Stored data
**********

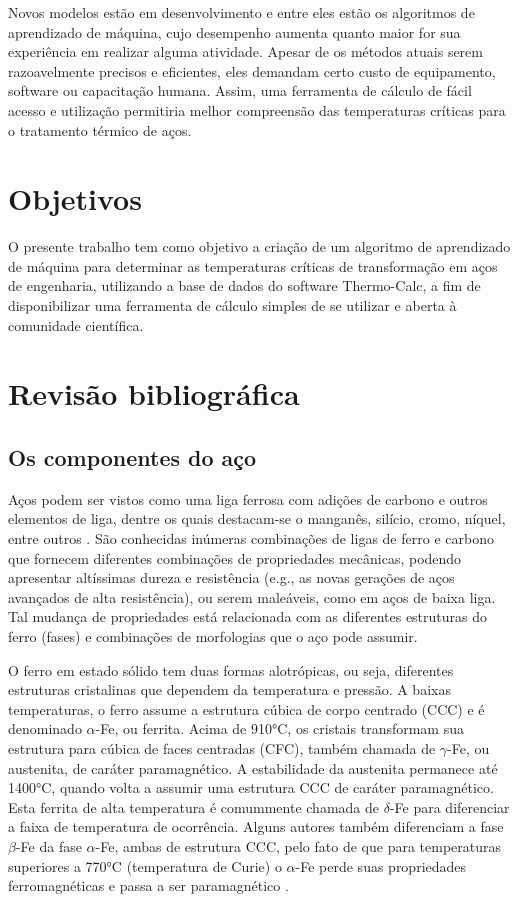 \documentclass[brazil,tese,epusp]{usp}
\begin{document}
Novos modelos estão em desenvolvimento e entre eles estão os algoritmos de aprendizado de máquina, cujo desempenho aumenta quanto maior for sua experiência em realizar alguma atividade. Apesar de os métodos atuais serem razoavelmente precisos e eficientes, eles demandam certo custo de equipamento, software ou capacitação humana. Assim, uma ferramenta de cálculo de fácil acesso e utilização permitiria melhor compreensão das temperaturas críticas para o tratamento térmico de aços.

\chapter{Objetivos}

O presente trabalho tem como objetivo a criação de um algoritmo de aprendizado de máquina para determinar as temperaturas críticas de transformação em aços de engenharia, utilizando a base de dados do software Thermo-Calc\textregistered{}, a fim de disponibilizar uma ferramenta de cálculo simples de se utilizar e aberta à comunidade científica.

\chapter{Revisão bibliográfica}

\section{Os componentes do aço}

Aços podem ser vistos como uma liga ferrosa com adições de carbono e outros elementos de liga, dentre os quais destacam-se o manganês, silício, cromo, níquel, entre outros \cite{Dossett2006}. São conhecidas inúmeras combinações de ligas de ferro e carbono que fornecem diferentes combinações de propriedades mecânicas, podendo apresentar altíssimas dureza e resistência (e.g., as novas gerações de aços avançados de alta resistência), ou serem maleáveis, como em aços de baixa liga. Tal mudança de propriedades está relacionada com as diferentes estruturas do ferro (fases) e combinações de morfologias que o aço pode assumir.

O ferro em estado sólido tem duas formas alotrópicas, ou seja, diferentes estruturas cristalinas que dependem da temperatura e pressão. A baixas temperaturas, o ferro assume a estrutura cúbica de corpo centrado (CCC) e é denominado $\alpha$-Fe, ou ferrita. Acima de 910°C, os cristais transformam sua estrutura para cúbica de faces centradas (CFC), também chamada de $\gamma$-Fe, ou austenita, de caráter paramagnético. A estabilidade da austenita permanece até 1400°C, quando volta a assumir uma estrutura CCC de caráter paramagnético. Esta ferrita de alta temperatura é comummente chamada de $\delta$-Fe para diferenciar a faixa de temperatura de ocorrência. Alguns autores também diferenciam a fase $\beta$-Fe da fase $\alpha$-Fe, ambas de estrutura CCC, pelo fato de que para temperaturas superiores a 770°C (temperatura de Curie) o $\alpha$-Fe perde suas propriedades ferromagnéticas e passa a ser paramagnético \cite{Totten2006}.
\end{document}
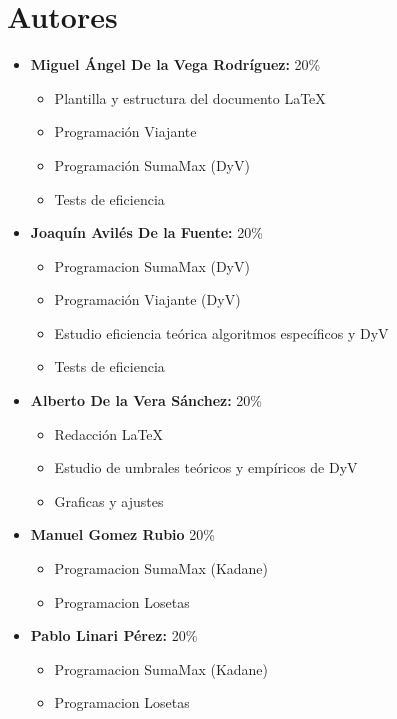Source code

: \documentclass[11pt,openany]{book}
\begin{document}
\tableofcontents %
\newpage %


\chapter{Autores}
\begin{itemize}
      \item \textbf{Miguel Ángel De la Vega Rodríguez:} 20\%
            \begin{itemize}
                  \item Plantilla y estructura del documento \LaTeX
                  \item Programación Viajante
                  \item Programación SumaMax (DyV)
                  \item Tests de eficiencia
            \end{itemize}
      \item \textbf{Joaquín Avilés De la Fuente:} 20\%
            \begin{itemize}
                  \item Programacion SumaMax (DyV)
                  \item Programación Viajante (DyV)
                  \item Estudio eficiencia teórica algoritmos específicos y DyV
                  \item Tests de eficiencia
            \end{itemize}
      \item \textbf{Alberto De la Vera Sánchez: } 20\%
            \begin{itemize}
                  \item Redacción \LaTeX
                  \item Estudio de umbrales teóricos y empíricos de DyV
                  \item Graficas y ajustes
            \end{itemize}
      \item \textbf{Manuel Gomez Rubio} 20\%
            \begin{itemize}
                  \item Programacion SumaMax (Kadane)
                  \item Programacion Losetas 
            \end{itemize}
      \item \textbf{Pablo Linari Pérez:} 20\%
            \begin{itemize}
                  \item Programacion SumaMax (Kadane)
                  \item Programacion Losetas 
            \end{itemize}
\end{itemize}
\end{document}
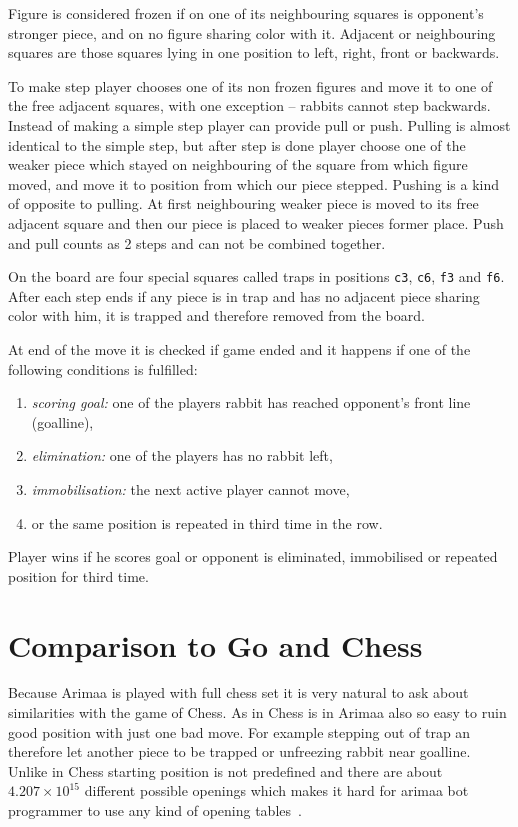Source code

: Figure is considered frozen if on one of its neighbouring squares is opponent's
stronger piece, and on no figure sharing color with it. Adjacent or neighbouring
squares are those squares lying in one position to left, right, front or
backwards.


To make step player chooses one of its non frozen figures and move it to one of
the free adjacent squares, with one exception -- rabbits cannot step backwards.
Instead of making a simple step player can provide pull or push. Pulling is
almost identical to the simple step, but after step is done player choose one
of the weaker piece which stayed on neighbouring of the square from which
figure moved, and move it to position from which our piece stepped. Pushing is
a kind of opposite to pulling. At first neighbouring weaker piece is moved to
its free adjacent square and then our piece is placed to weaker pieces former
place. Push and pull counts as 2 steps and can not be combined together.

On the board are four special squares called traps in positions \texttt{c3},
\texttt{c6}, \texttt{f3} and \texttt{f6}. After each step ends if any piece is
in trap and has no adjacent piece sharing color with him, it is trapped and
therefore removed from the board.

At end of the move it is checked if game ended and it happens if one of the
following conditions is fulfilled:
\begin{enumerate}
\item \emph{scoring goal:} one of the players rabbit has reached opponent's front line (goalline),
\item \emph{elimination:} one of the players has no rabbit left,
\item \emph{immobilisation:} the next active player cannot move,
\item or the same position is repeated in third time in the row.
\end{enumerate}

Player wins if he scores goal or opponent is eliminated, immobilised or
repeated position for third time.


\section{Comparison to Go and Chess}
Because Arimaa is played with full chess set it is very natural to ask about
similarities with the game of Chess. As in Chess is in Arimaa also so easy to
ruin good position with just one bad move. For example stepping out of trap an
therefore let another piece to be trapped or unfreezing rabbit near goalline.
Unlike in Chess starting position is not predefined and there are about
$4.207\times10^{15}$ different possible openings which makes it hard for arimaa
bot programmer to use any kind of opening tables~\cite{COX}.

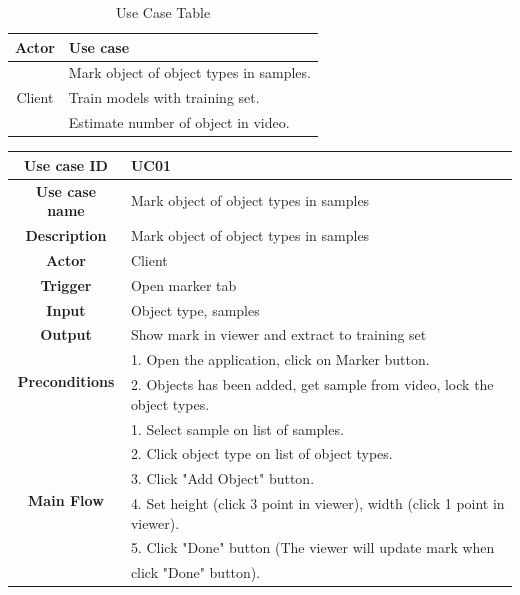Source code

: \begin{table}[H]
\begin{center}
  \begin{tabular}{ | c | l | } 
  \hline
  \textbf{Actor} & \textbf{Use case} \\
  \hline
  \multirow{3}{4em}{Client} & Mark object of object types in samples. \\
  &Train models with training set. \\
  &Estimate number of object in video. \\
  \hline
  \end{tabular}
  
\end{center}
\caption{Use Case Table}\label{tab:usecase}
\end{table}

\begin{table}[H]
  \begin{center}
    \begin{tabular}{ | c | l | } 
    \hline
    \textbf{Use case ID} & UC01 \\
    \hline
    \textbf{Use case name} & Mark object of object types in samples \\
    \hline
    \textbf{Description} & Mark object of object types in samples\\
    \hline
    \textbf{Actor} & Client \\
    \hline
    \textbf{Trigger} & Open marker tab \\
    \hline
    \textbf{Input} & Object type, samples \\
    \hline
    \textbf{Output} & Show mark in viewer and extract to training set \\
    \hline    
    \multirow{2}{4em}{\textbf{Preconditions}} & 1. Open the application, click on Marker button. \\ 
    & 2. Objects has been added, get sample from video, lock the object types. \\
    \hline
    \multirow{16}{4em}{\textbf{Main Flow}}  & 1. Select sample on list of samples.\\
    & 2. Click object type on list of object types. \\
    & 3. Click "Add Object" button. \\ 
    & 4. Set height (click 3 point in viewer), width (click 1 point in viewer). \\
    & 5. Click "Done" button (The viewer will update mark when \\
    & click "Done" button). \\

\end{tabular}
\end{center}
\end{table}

**********

*EXERCISE AIM:*
Count every line in the data that contains the word "cannot", then give that count and nothing else.

*SOLUTION BELOW:*
2